BEGIN Exercise data

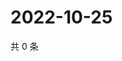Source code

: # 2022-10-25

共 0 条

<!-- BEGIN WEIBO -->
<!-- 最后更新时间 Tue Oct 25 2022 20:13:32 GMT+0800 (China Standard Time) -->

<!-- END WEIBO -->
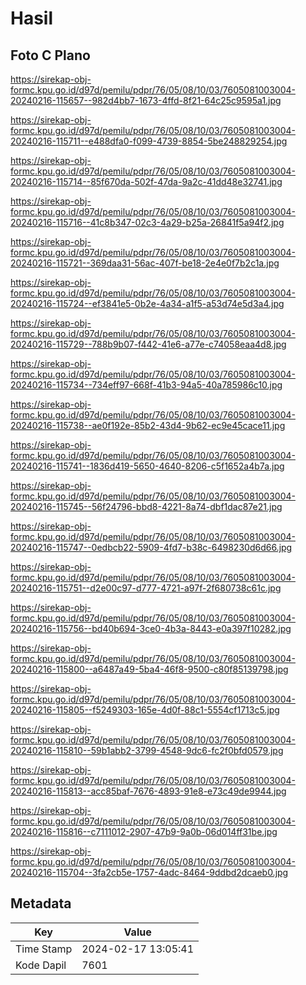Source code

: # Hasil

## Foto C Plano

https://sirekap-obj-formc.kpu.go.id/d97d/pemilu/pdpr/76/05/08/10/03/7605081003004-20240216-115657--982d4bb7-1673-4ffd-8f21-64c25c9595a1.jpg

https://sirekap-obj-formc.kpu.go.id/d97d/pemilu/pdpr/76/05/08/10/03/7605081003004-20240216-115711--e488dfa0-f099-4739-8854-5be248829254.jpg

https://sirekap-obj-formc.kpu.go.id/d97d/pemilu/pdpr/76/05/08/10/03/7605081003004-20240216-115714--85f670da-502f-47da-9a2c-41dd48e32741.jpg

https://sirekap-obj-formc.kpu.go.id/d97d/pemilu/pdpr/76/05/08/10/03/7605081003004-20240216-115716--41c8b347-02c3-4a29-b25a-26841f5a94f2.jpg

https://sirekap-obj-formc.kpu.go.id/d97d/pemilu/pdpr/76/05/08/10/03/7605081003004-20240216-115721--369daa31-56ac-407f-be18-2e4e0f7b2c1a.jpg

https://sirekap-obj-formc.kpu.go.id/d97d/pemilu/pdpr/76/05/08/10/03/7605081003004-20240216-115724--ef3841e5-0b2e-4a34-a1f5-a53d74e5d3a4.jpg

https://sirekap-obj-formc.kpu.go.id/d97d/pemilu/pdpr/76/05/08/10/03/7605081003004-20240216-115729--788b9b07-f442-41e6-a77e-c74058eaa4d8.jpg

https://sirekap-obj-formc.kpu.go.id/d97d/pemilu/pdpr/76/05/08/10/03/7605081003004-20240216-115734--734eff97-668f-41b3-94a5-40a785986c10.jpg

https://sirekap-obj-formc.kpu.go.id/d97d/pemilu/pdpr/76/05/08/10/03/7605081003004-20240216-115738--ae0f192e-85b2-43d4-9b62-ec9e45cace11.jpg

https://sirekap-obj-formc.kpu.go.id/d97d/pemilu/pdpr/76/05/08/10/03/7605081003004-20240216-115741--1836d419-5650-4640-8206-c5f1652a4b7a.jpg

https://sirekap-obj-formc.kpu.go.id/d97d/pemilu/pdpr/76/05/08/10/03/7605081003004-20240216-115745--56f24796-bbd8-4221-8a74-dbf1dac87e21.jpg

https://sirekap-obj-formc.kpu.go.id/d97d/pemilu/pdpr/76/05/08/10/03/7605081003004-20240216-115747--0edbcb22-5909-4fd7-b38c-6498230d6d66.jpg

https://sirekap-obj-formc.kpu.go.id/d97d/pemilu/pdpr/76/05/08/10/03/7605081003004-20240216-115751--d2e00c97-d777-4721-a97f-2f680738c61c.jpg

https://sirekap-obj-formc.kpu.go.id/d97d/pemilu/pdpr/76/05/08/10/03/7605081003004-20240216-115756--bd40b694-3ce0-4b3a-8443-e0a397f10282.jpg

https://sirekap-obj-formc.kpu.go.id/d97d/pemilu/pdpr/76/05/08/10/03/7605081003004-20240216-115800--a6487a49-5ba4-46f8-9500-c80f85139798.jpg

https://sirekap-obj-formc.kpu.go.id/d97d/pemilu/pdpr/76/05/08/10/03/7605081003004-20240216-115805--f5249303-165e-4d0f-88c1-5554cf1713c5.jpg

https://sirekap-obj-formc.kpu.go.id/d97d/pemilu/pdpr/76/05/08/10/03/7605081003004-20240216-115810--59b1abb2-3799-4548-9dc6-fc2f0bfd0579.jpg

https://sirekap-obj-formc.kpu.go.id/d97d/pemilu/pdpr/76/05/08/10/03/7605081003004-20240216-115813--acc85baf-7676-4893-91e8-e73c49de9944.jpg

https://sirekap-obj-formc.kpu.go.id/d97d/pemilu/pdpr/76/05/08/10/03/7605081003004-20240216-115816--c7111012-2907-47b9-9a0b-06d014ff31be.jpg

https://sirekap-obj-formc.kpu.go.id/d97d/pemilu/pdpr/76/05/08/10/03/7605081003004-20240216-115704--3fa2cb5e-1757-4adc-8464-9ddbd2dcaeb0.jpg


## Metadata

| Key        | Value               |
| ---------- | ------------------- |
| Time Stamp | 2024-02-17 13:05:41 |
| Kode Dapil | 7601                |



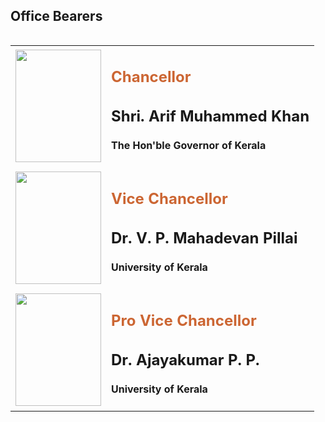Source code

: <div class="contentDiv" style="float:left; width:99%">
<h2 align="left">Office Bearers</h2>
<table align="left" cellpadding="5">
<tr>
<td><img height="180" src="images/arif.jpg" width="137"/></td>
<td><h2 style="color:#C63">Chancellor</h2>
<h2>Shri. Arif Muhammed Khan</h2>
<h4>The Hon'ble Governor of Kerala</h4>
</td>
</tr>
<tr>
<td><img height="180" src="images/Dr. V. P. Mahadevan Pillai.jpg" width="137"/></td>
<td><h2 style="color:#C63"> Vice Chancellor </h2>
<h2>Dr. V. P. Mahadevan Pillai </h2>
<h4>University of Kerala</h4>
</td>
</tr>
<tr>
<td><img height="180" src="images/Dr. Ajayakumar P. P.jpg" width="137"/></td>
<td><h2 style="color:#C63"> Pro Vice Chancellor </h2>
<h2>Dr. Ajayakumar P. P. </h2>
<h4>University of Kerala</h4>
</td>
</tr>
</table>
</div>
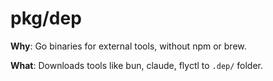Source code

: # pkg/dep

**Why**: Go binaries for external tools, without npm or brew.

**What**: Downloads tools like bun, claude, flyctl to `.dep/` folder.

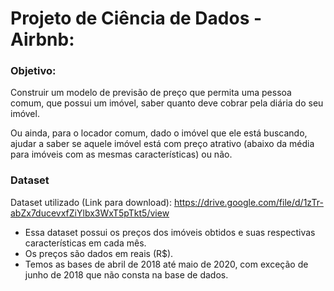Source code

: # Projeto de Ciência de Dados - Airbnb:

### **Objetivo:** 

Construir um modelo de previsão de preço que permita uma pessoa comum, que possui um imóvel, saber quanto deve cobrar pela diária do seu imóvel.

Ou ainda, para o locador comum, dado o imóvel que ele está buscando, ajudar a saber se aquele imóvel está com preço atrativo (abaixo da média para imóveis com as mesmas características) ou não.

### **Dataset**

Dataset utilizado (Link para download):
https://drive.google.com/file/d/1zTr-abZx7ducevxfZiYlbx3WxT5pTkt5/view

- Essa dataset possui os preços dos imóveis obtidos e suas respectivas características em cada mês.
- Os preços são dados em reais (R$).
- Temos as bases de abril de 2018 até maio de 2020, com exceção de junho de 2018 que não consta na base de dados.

END Exercise data
BEGIN Exercise data

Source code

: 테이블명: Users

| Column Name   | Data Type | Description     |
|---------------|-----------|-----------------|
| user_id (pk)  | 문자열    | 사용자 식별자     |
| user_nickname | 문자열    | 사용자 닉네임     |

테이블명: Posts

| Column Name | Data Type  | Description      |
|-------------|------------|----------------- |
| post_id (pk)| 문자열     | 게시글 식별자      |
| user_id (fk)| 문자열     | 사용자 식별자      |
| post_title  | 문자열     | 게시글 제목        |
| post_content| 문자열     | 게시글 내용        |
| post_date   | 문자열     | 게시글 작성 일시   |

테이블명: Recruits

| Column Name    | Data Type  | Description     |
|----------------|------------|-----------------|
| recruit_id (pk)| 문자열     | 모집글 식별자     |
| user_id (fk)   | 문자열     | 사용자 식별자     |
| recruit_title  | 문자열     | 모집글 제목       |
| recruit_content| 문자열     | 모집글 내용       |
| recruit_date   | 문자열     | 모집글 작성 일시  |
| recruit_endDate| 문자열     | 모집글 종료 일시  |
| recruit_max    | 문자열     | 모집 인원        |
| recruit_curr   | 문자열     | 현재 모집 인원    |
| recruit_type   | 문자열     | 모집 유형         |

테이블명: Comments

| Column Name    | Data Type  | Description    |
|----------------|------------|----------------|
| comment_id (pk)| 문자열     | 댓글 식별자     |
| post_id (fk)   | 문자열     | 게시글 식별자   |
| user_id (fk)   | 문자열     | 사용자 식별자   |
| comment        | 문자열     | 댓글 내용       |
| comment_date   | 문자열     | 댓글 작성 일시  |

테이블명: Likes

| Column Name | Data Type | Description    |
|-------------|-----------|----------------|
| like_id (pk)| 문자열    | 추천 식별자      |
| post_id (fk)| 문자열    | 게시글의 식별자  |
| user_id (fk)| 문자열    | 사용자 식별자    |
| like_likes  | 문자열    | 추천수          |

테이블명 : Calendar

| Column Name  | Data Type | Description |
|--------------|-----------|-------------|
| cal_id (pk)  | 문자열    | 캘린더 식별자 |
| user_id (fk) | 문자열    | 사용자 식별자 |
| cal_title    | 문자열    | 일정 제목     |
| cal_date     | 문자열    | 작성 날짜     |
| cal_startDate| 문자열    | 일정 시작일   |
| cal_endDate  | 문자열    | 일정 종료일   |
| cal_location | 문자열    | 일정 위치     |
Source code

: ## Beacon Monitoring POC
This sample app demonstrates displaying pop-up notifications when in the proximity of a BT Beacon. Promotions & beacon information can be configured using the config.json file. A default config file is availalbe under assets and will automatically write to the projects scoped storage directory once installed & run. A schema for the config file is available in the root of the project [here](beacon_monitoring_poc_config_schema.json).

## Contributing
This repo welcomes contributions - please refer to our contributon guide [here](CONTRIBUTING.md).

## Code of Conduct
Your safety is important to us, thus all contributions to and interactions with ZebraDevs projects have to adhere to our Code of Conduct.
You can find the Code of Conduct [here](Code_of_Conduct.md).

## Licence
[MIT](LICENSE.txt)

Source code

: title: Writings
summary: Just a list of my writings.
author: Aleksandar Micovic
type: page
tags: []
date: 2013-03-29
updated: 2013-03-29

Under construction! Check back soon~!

END Exercise data
BEGIN Exercise data

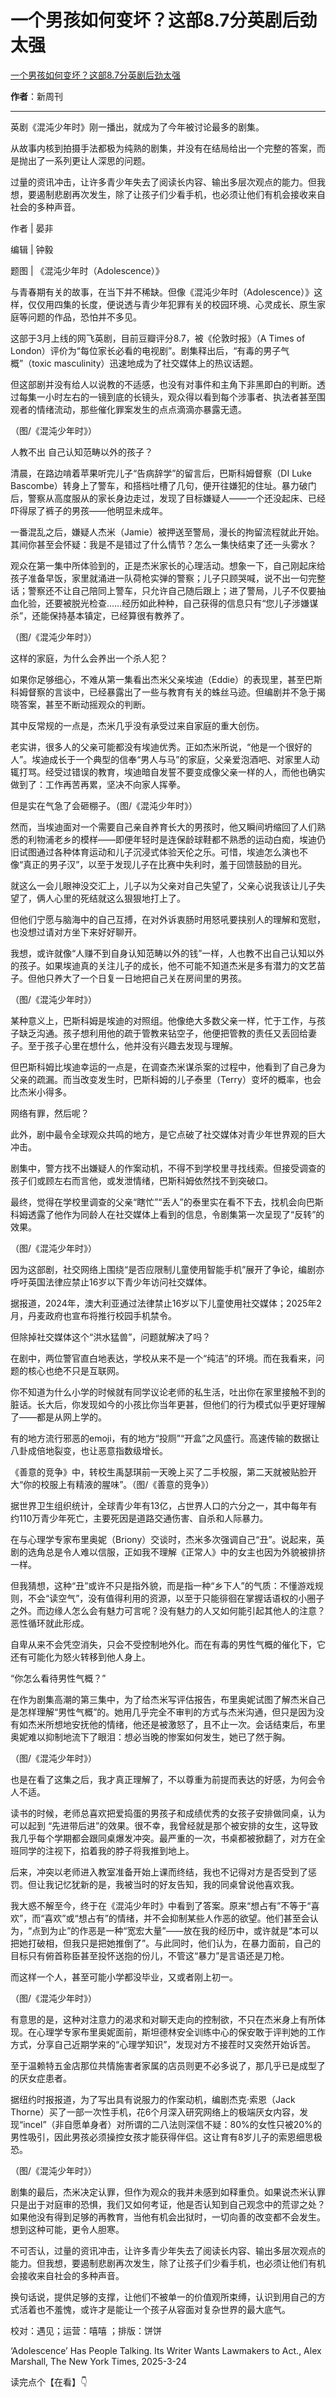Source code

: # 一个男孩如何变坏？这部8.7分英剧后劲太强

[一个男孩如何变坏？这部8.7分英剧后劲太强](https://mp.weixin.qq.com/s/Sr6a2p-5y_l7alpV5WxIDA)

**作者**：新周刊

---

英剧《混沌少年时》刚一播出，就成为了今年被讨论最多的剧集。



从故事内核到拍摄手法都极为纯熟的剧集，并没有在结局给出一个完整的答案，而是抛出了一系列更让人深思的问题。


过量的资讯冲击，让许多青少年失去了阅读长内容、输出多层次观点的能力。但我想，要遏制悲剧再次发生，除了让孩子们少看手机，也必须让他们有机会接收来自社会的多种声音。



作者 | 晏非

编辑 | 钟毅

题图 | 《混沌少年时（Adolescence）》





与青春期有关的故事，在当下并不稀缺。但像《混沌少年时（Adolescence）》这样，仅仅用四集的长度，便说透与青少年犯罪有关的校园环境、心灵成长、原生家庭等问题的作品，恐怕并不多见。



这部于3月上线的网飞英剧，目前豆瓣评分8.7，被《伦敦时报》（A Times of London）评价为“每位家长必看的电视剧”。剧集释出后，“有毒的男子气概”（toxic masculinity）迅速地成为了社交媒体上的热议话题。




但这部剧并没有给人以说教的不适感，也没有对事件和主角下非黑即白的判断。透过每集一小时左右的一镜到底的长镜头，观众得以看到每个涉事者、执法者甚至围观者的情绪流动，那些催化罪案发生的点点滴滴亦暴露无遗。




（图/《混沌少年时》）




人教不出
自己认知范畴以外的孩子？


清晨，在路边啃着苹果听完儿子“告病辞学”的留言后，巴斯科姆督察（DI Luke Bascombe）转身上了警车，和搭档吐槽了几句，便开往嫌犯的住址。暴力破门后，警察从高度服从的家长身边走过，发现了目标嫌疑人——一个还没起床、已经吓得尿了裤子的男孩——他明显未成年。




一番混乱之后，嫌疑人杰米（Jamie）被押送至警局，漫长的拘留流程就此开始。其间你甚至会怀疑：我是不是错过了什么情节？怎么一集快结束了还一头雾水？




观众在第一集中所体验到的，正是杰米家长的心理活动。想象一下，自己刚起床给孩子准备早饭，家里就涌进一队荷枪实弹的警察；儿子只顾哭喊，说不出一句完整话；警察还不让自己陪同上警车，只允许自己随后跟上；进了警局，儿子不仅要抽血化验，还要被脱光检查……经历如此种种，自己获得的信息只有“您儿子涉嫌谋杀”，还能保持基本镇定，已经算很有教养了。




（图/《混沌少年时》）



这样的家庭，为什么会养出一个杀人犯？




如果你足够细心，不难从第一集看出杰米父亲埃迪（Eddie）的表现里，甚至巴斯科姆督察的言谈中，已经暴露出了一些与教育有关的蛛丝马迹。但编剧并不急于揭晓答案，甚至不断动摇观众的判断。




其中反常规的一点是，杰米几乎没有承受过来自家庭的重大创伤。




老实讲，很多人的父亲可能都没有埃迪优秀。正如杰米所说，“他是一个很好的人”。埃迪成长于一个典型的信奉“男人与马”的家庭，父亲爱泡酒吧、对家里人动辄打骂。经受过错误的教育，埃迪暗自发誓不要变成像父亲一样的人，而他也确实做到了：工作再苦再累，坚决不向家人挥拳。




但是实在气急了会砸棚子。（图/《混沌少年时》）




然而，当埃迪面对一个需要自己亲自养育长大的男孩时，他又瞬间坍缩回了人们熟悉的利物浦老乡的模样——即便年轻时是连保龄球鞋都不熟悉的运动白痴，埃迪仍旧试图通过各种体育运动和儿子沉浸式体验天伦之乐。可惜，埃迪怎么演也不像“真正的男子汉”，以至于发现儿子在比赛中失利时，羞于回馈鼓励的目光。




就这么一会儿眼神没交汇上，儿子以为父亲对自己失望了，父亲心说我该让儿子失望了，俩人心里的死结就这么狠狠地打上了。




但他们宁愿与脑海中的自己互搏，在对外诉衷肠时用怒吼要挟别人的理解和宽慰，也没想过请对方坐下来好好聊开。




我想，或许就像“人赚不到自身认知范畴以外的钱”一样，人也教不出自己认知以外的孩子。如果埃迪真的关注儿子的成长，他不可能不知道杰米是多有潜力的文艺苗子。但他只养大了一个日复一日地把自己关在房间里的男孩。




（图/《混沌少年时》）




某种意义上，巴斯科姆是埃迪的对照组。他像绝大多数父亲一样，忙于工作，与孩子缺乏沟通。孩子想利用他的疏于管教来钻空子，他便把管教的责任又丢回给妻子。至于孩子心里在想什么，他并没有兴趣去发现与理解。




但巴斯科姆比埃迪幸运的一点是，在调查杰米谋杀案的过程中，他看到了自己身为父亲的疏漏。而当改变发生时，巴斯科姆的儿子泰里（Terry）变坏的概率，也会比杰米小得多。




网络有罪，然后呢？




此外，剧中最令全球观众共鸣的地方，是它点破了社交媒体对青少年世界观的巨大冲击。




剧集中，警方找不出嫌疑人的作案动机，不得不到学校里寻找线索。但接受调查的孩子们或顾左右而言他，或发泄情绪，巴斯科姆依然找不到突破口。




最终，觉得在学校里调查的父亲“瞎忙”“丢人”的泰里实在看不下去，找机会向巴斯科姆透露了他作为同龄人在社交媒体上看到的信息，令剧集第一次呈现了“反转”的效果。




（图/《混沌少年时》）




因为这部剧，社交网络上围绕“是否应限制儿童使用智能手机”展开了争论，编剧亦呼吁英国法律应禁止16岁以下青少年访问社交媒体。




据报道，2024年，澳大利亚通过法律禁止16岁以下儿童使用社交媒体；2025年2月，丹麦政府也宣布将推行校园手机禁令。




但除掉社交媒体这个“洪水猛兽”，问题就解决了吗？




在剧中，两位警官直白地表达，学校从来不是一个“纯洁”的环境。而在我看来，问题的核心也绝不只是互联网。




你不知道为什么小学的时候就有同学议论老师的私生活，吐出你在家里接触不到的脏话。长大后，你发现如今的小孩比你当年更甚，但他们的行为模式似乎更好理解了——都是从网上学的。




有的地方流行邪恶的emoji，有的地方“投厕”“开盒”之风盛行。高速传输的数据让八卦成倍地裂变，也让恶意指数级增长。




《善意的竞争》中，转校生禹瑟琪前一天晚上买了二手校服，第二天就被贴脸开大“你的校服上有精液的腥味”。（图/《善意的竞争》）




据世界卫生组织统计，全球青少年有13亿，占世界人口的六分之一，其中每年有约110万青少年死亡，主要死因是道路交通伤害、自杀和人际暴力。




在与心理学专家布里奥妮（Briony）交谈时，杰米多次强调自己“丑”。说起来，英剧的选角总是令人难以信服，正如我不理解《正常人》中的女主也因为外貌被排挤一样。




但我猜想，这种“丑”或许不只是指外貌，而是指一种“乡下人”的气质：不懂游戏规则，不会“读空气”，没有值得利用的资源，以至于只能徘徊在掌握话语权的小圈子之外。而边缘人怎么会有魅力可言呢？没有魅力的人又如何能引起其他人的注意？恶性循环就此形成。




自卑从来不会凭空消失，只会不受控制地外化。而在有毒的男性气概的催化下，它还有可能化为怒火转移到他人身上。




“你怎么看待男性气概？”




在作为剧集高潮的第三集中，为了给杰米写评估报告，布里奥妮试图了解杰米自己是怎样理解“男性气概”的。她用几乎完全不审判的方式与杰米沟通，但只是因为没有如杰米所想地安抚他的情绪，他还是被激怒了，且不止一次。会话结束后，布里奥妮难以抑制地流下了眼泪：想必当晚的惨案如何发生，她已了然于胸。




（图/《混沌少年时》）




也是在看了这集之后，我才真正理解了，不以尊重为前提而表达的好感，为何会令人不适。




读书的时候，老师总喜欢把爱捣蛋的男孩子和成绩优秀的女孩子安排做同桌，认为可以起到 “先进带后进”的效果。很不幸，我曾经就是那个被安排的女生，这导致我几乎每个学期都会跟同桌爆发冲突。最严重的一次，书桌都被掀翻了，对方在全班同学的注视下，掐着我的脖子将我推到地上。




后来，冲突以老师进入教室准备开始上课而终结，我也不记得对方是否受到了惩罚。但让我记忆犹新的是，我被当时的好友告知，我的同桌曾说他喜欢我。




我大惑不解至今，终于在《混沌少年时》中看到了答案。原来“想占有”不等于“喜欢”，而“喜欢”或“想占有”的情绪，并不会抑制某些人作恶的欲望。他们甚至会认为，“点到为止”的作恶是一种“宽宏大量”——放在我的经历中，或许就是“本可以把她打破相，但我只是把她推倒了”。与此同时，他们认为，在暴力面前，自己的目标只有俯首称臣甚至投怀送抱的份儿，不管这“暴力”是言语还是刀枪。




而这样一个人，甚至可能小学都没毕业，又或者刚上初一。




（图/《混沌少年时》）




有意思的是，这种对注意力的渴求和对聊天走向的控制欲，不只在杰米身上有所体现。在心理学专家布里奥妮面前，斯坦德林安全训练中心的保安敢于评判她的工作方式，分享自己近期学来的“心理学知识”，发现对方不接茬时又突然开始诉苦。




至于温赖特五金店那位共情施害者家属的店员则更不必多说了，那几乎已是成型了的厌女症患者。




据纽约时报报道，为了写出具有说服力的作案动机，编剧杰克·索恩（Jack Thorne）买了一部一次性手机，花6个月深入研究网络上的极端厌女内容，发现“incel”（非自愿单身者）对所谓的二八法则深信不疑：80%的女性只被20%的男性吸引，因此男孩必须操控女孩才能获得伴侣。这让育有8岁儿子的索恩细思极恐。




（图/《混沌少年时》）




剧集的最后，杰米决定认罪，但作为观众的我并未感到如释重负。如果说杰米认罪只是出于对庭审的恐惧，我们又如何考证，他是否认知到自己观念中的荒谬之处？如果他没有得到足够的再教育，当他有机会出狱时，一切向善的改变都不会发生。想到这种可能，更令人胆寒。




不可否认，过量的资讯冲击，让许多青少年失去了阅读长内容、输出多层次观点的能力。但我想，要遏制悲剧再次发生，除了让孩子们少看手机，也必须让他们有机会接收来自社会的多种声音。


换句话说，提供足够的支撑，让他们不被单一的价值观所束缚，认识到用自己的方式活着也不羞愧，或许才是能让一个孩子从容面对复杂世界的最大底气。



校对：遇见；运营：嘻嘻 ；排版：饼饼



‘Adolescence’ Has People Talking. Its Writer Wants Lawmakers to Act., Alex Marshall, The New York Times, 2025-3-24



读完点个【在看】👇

END Exercise data

Assignment. Across the entries above, how many lines carry the word "Pillai"? Write only the number.

Task output. 2